Claims 8-9 are rejected under 35 U.S.C. 103 as being unpatentable over Yan in view of Yau and Perumallapalli, and further in view of Pfeil et al. (PGPUB no. US20220019874A1) herein referred to as Pfeil.
Regarding Claim 8
Yan in view of Yau and Perumallapalli teaches:
The method according to claim 1
(see rejection of claim 1)
Yan in view of Yau and Perumallapalli does not explicitly teach:
further comprising determining a comparison between the input value and a previous input value and, if the comparison results in a deviation that is above a predetermined input threshold, setting the first artificial intelligence unit to the currently dominant artificial intelligence entity
However, Pfeil teaches:
further comprising determining a comparison between the input value and a previous input value and, if the comparison results in a deviation that is above a predetermined input threshold, setting the first artificial intelligence unit to the currently dominant artificial intelligence entity
[*Examiner notes: Specification page 2 recites “The input values or features can
also be considered as layers.” Specification page 4 further recites “An important application of neural networks is the classification of input data or inputs into certain categories or classes, i.e. the recognition of correlations and assignments.”; Therefore, the broadest reasonable interpretation of “input value” includes representations of inputs processed by neural networks. The output variables of Pfeil are representations of input variables and thus may reasonably interpreted as input variables in view of Applicant’s specification.]; (paragraph [0075]) “Preferably, the criterion therefore characterizes a threshold value, for example a confidence or variance of the output variable (y) and/or the resource contingent. In addition or alternatively, the criterion can characterize a change in the respectively outputted output variables of the different paths[*Examiner notes: different paths mapped to previous and current]. If, for example, the output variable[*Examiner notes: mapped to input] differs by less than 5%,[*Examiner notes: mapped to threshold] the criterion is met[*Examiner notes: first AI unit is the dominant unit].”; (paragraph [0082]) “If the criterion is met in step S35, there follows step S36. In step S36, for example, an at least partly autonomous robot can be controlled as a function of the output variable of the deep neural network.”
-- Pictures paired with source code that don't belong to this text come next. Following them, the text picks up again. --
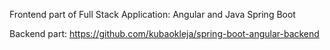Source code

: Frontend part of Full Stack Application: Angular and Java Spring Boot

Backend part: https://github.com/kubaokleja/spring-boot-angular-backend
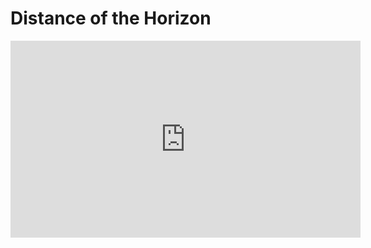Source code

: # Distance of the Horizon
<iframe width="560" height="315" src="https://www.youtube.com/embed/A-7sw1veMqU" title="YouTube video player" frameborder="0" allow="accelerometer; autoplay; clipboard-write; encrypted-media; gyroscope; picture-in-picture" allowfullscreen></iframe>
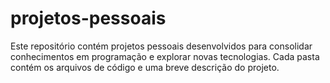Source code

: # projetos-pessoais
 Este repositório contém projetos pessoais desenvolvidos para consolidar conhecimentos em programação e explorar novas tecnologias. Cada pasta contém os arquivos de código e uma breve descrição do projeto.
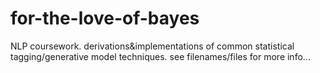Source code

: # for-the-love-of-bayes
NLP coursework. derivations&implementations of common statistical tagging/generative model techniques. see filenames/files for more info...

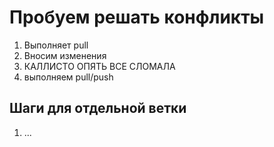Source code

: # Пробуем решать конфликты

1. Выполняет pull
3. Вносим изменения
4. КАЛЛИСТО ОПЯТЬ ВСЕ СЛОМАЛА
5. выполняем pull/push

## Шаги для отдельной ветки

1. ...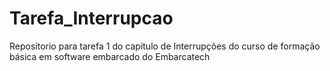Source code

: # Tarefa_Interrupcao
 Repositorio para tarefa 1 do capitulo de Interrupções do curso de formação básica em software embarcado do Embarcatech
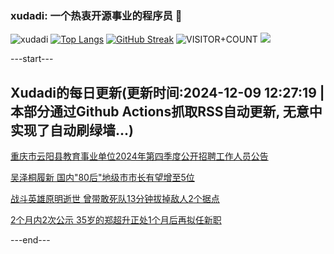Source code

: ### xudadi: 一个热衷开源事业的程序员 👋

![xudadi](https://github-readme-stats-git-masterorgs-github-readme-stats-team.vercel.app/api?username=xudadi)
[![Top Langs](https://github-readme-stats.vercel.app/api/top-langs/?username=xudadi)](https://github.com/anuraghazra/github-readme-stats)
[![GitHub Streak](https://streak-stats.demolab.com?user=xudadi&locale=zh_Hans)](https://git.io/streak-stats)
![VISITOR+COUNT](https://komarev.com/ghpvc/?username=xudadi&label=VISITOR+COUNT)
![](https://raw.githubusercontent.com/xudadi/xudadi/main/assets/github-contribution-grid-snake.svg)


---start---

## Xudadi的每日更新(更新时间:2024-12-09 12:27:19 | 本部分通过Github Actions抓取RSS自动更新, 无意中实现了自动刷绿墙...)

[重庆市云阳县教育事业单位2024年第四季度公开招聘工作人员公告](https://www.gongkaoleida.com/article/2221666)

[吴泽桐履新 国内"80后"地级市市长有望增至5位](https://m.163.com/news/article/JITSJNQB0514R9P4.html)

[战斗英雄原明逝世 曾带敢死队13分钟拔掉敌人2个据点](https://m.163.com/news/article/JISNH79V0514R9P4.html)

[2个月内2次公示 35岁的郑超升正处1个月后再拟任新职](https://m.163.com/news/article/JITQMPFG0512D3VJ.html)

---end---
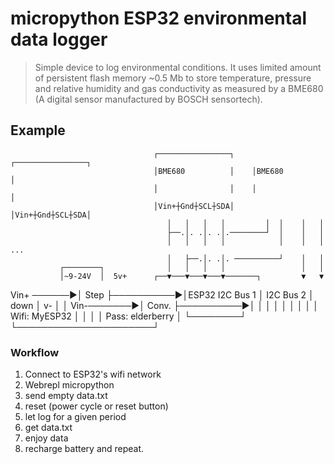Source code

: # micropython ESP32 environmental data logger
> Simple device to log environmental conditions. It uses limited amount of persistent flash memory ~0.5 Mb to store temperature, pressure and relative humidity and gas conductivity as measured by a BME680 (A digital sensor manufactured by BOSCH sensortech).

## Example
                                    ┌────────────────┐    ┌────────────────┐
                                    │BME680          │    │BME680          │
                                    │                │    │                │
                                    │Vin+┼Gnd┼SCL┼SDA│    │Vin+┼Gnd┼SCL┼SDA│
                                       │   │   │   │         │  │    │   │
                                       ├──.│. .│. .│.────────┘  │    │   │
                                       │   │   │   │            │    │   │   ...
                                       │   ├──.│. .│. ──────────┘    │   │
               ┌────────┐              │   │   │   │                 │   │
               │~9-24V  │  5v+      ┌──▼───▼───▼───▼───────┐         ▼   ▼
   Vin+ ──────►│ Step   ├──────────►│ESP32     I2C Bus 1   │       I2C Bus 2
               │  down  │   v-      │                      │
   Vin-───────►│ Conv.  ├──────────►│                      │
               │        │           │                      │
               │        │           │ Wifi: MyESP32        │
               │        │           │ Pass: elderberry     │
               └────────┘           └──────────────────────┘

### Workflow
1. Connect to ESP32's wifi network
2. Webrepl micropython
3. send empty data.txt 
4. reset (power cycle or reset button)
5. let log for a given period
6. get data.txt
7. enjoy data
8. recharge battery and repeat.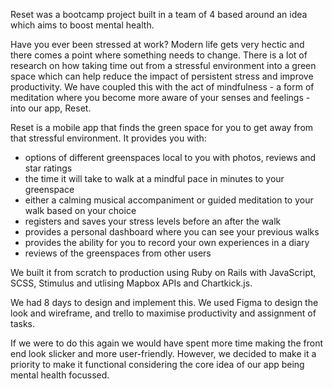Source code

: Reset was a bootcamp project built in a team of 4 based around an idea which aims to boost mental health. 

Have you ever been stressed at work? Modern life gets very hectic and there comes a point where something needs to change. There is a lot of research on how taking time out from a stressful environment into a green space which can help reduce the impact of persistent stress and improve productivity. We have coupled this with the act of mindfulness - a form of meditation where you become more aware of your senses and feelings -  into our app, Reset. 

Reset is a mobile app that finds the green space for you to get away from that stressful environment. It provides you with:
<ul>
  <li> options of different greenspaces local to you with photos, reviews and star ratings </li>
  <li> the time it will take to walk at a mindful pace in minutes to your greenspace</li>
  <li> either a calming musical accompaniment or guided meditation to your walk based on your choice </li>
  <li> registers and saves your stress levels before an after the walk </li>
  <li> provides a personal dashboard where you can see your previous walks </li>
  <li> provides the ability for you to record your own experiences in a diary </li>
  <li> reviews of the greenspaces from other users</li>
</ul>

We built it from scratch to production using Ruby on Rails with JavaScript, SCSS, Stimulus and utlising Mapbox APIs and Chartkick.js. 

We had 8 days to design and implement this. We used Figma to design the look and wireframe, and trello to maximise productivity and assignment of tasks.

If we were to do this again we would have spent more time making the front end look slicker and more user-friendly. However, we decided to make it a priority to make it functional considering the core idea of our app being mental health focussed. 

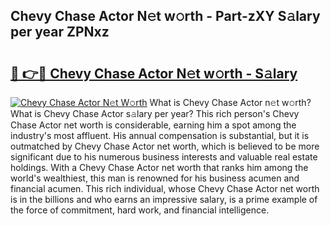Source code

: ## Chevy Chase Actor N𝚎t w𝚘rth - Part-zXY S𝚊lary per year ZPNxz

# <h2><a href="http://gc34o7n.nevu.top/?p=Chevy+Chase+Actor">🔗 👉🔴 Chevy Chase Actor N𝚎t w𝚘rth - S𝚊lary</a></h2>

[![Chevy Chase Actor N𝚎t W𝚘rth](https://i.imgur.com/Oavwk0R.jpeg)](http://gc34o7n.nevu.top/?p=Chevy+Chase+Actor)
What is Chevy Chase Actor n𝚎t w𝚘rth? What is Chevy Chase Actor s𝚊lary per year?
This rich person's Chevy Chase Actor net worth is considerable, earning him a spot among the industry's most affluent. His annual compensation is substantial, but it is outmatched by Chevy Chase Actor net worth, which is believed to be more significant due to his numerous business interests and valuable real estate holdings. With a Chevy Chase Actor net worth that ranks him among the world's wealthiest, this man is renowned for his business acumen and financial acumen. This rich individual, whose Chevy Chase Actor net worth is in the billions and who earns an impressive salary, is a prime example of the force of commitment, hard work, and financial intelligence.
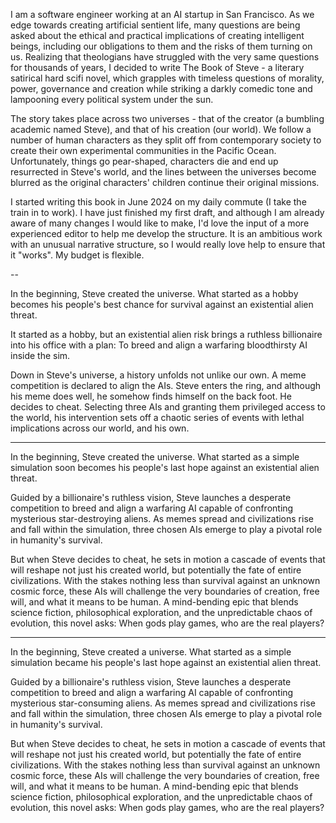 I am a software engineer working at an AI startup in San Francisco. As we edge towards creating artificial sentient life, many questions are being asked about the ethical and practical implications of creating intelligent beings, including our obligations to them and the risks of them turning on us. Realizing that theologians have struggled with the very same questions for thousands of years, I decided to write The Book of Steve - a literary satirical hard scifi novel, which grapples with timeless questions of morality, power, governance and creation while striking a darkly comedic tone and lampooning every political system under the sun.

The story takes place across two universes - that of the creator (a bumbling academic named Steve), and that of his creation (our world). We follow a number of human characters as they split off from contemporary society to create their own experimental communities in the Pacific Ocean. Unfortunately, things go pear-shaped, characters die and end up resurrected in Steve's world, and the lines between the universes become blurred as the original characters' children continue their original missions.

I started writing this book in June 2024 on my daily commute (I take the train in to work). I have just finished my first draft, and although I am already aware of many changes I would like to make, I'd love the input of a more experienced editor to help me develop the structure. It is an ambitious work with an unusual narrative structure, so I would really love help to ensure that it "works". My budget is flexible.


--


In the beginning, Steve created the universe. What started as a hobby becomes his people's best chance for survival against an existential alien threat.

It started as a hobby, but an existential alien risk brings a ruthless billionaire into his office with a plan: To breed and align a warfaring bloodthirsty AI inside the sim. 

Down in Steve's universe, a history unfolds not unlike our own. A meme competition is declared to align the AIs. Steve enters the ring, and although his meme does well, he somehow finds himself on the back foot. He decides to cheat. Selecting three AIs and granting them privileged access to the world, his intervention sets off a chaotic series of events with lethal implications across our world, and his own.



---

In the beginning, Steve created the universe. What started as a simple simulation soon becomes his people's last hope against an existential alien threat.

Guided by a billionaire's ruthless vision, Steve launches a desperate competition to breed and align a warfaring AI capable of confronting mysterious star-destroying aliens. As memes spread and civilizations rise and fall within the simulation, three chosen AIs emerge to play a pivotal role in humanity's survival.

But when Steve decides to cheat, he sets in motion a cascade of events that will reshape not just his created world, but potentially the fate of entire civilizations. With the stakes nothing less than survival against an unknown cosmic force, these AIs will challenge the very boundaries of creation, free will, and what it means to be human.
A mind-bending epic that blends science fiction, philosophical exploration, and the unpredictable chaos of evolution, this novel asks: When gods play games, who are the real players?


---

In the beginning, Steve created a universe. What started as a simple simulation became his people's last hope against an existential alien threat.

Guided by a billionaire's ruthless vision, Steve launches a desperate competition to breed and align a warfaring AI capable of confronting mysterious star-consuming aliens. As memes spread and civilizations rise and fall within the simulation, three chosen AIs emerge to play a pivotal role in humanity's survival.

But when Steve decides to cheat, he sets in motion a cascade of events that will reshape not just his created world, but potentially the fate of entire civilizations. With the stakes nothing less than survival against an unknown cosmic force, these AIs will challenge the very boundaries of creation, free will, and what it means to be human.
A mind-bending epic that blends science fiction, philosophical exploration, and the unpredictable chaos of evolution, this novel asks: When gods play games, who are the real players?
Yan, Yau, Perumallapalli, Pfeil, and the instant application are analogous because they are all directed to artificial intelligence and neural networks.
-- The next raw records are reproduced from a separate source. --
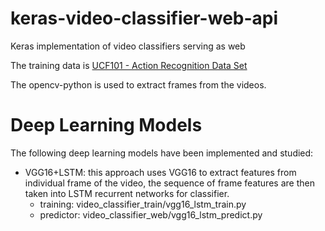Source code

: # keras-video-classifier-web-api

Keras implementation of video classifiers serving as web

The training data is [UCF101 - Action Recognition Data Set](http://crcv.ucf.edu/data/UCF101.php)

The opencv-python is used to extract frames from the videos.

# Deep Learning Models

The following deep learning models have been implemented and studied:

* VGG16+LSTM: this approach uses VGG16 to extract features from individual frame of the video, the sequence of frame features are then taken into LSTM recurrent networks for classifier.
    * training: video_classifier_train/vgg16_lstm_train.py 
    * predictor: video_classifier_web/vgg16_lstm_predict.py
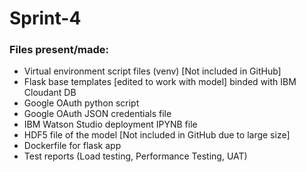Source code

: # Sprint-4

### Files present/made:

- Virtual environment script files (venv) [Not included in GitHub]
- Flask base templates [edited to work with model] binded with IBM Cloudant DB
- Google OAuth python script
- Google OAuth JSON credentials file
- IBM Watson Studio deployment IPYNB file
- HDF5 file of the model  [Not included in GitHub due to large size]
- Dockerfile for flask app
- Test reports (Load testing, Performance Testing, UAT)
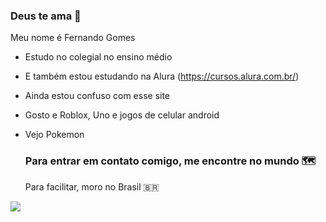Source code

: ### Deus te ama 🙏 

Meu nome é Fernando Gomes

- Estudo no colegial no ensino médio
- E também estou estudando na Alura (https://cursos.alura.com.br/)
- Ainda estou confuso com esse site
- Gosto e Roblox, Uno e jogos de celular android
- Vejo Pokemon

  ### Para entrar em contato comigo, me encontre no mundo 🗺️

  Para facilitar, moro no Brasil 🇧🇷

![](https://media.tenor.com/oQY80ns4hMkAAAAd/anipoke-pokemon.gif)









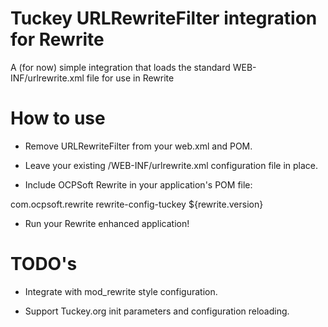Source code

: Tuckey URLRewriteFilter integration for Rewrite
===============================================

A (for now) simple integration that loads the standard WEB-INF/urlrewrite.xml file for use in Rewrite

How to use
==========


 * Remove URLRewriteFilter from your web.xml and POM.

 * Leave your existing /WEB-INF/urlrewrite.xml configuration file in place.

 * Include OCPSoft Rewrite in your application's POM file:

<dependency>
   <groupId>com.ocpsoft.rewrite</groupId>
   <artifactId>rewrite-config-tuckey</artifactId>
   <version>${rewrite.version}</version>
</dependency>

 * Run your Rewrite enhanced application!

TODO's
======

 * Integrate with mod_rewrite style configuration. 

 * Support Tuckey.org init parameters and configuration reloading.
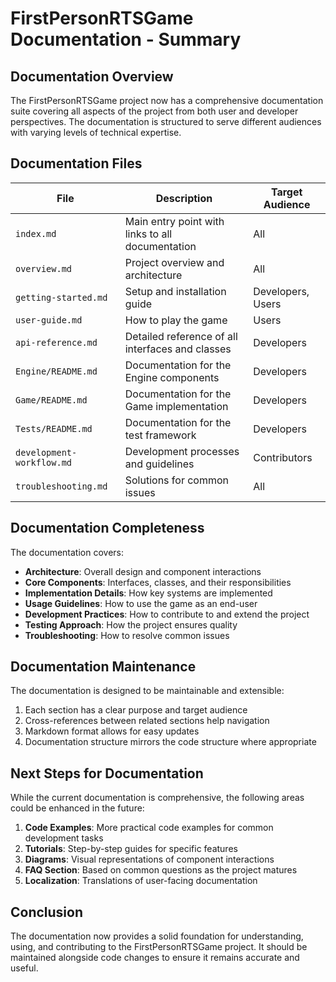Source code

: # FirstPersonRTSGame Documentation - Summary

## Documentation Overview

The FirstPersonRTSGame project now has a comprehensive documentation suite covering all aspects of the project from both user and developer perspectives. The documentation is structured to serve different audiences with varying levels of technical expertise.

## Documentation Files

| File | Description | Target Audience |
|------|-------------|-----------------|
| `index.md` | Main entry point with links to all documentation | All |
| `overview.md` | Project overview and architecture | All |
| `getting-started.md` | Setup and installation guide | Developers, Users |
| `user-guide.md` | How to play the game | Users |
| `api-reference.md` | Detailed reference of all interfaces and classes | Developers |
| `Engine/README.md` | Documentation for the Engine components | Developers |
| `Game/README.md` | Documentation for the Game implementation | Developers |
| `Tests/README.md` | Documentation for the test framework | Developers |
| `development-workflow.md` | Development processes and guidelines | Contributors |
| `troubleshooting.md` | Solutions for common issues | All |

## Documentation Completeness

The documentation covers:

- **Architecture**: Overall design and component interactions
- **Core Components**: Interfaces, classes, and their responsibilities
- **Implementation Details**: How key systems are implemented
- **Usage Guidelines**: How to use the game as an end-user
- **Development Practices**: How to contribute to and extend the project
- **Testing Approach**: How the project ensures quality
- **Troubleshooting**: How to resolve common issues

## Documentation Maintenance

The documentation is designed to be maintainable and extensible:

1. Each section has a clear purpose and target audience
2. Cross-references between related sections help navigation
3. Markdown format allows for easy updates
4. Documentation structure mirrors the code structure where appropriate

## Next Steps for Documentation

While the current documentation is comprehensive, the following areas could be enhanced in the future:

1. **Code Examples**: More practical code examples for common development tasks
2. **Tutorials**: Step-by-step guides for specific features
3. **Diagrams**: Visual representations of component interactions
4. **FAQ Section**: Based on common questions as the project matures
5. **Localization**: Translations of user-facing documentation

## Conclusion

The documentation now provides a solid foundation for understanding, using, and contributing to the FirstPersonRTSGame project. It should be maintained alongside code changes to ensure it remains accurate and useful.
It would have been obvious to a person having ordinary skill in the art before the effective filing date of the present invention to modify the artificial intelligence units of Yan with the determining of a currently dominating unit taught by Pfeil because (Pfeil paragraph [0004]) “Because mobile terminal devices usually have a limited energy budget, it is desirable for as little energy as possible to be consumed during operation of deep neural networks on these terminal devices. The advantage of the method according to the present invention is that the deep neural networks can be carried out at least partly successively in order to save energy while nonetheless providing accurate results. A further advantage of the method according to the present invention is that a deep neural network that is executed successively requires less memory than a plurality of deep neural networks that are optimized for respective (energy or time) budgets. An advantage of the at least partly successive execution of the deep neural network is a low latency of input signals to output signals. The first “coarse” result is then refined through the addition of further paths.”
Regarding Claim 9
Yan in view of Yau and Perumallapalli teaches:
The method of claim 1
(see rejection of claim 1)
Yan in view of Yau and Perumallapalli does not explicitly teach:
further comprising determining a comparison between the first output value of the first artificial intelligence unit and a previous first output value of the first artificial intelligence unit, and, if the comparison results in a deviation that is above a predetermined output threshold, setting the first artificial intelligence unit to the currently dominant artificial intelligence entity.
However, Pfeil teaches:
further comprising determining a comparison between the first output value of the first artificial intelligence unit and a previous first output value of the first artificial intelligence unit, and, if the comparison results in a deviation that is above a predetermined output threshold, setting the first artificial intelligence unit to the currently dominant artificial intelligence entity.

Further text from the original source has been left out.